▶ _Your goal_
From the records that follow, give the number of lines that include the word "Savings", with no further words.

Top of Material provided

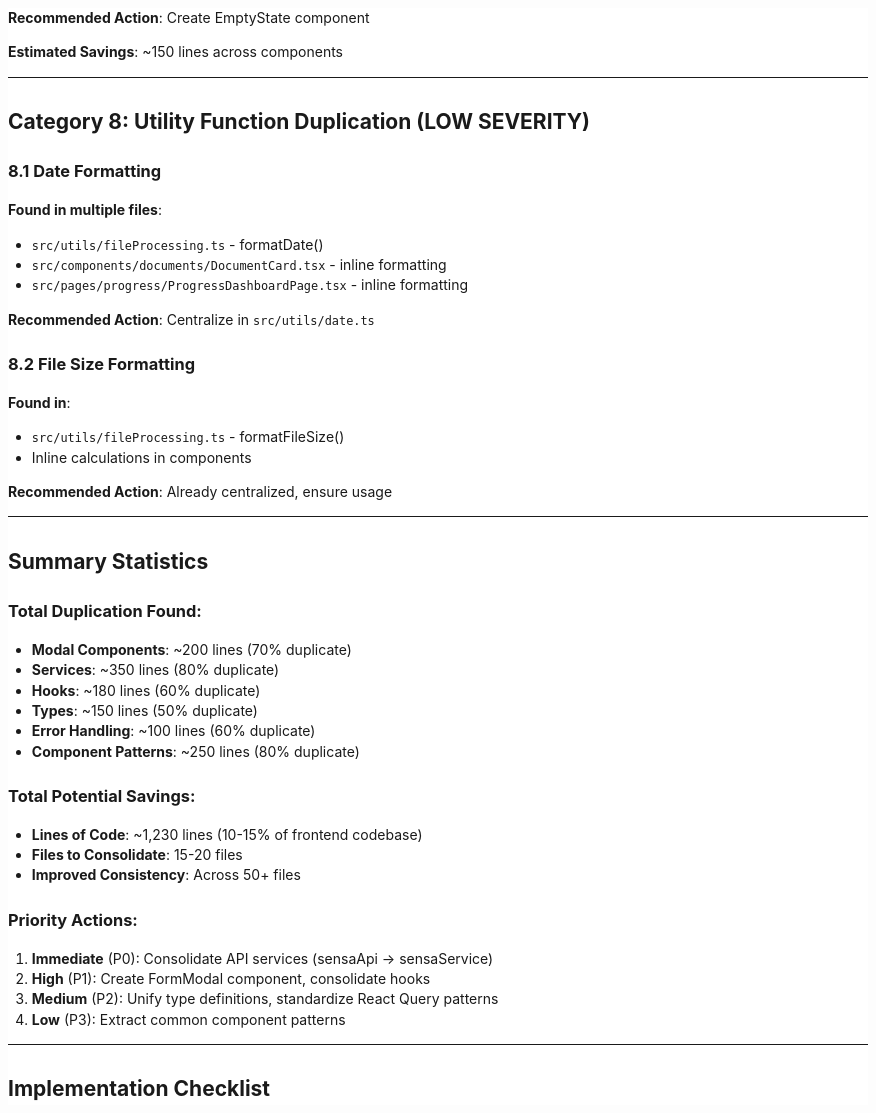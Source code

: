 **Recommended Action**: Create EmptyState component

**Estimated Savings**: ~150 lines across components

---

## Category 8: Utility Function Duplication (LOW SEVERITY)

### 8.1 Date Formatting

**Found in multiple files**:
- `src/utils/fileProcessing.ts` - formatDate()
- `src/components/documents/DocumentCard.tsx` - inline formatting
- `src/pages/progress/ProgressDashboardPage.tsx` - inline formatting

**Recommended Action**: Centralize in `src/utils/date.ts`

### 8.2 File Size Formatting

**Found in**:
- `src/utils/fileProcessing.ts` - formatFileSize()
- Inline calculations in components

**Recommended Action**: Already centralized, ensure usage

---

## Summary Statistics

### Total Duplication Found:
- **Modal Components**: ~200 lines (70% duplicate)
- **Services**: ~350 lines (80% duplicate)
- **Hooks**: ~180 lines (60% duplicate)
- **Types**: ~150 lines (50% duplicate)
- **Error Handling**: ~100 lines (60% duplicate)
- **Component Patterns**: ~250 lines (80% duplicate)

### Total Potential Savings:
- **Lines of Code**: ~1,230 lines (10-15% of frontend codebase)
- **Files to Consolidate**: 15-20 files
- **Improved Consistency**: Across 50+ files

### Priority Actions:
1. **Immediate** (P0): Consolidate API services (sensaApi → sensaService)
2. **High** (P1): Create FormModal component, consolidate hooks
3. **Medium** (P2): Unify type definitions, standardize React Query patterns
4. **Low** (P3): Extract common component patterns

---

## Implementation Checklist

Bottom of Material provided

▶ _Solution to the exercise_
2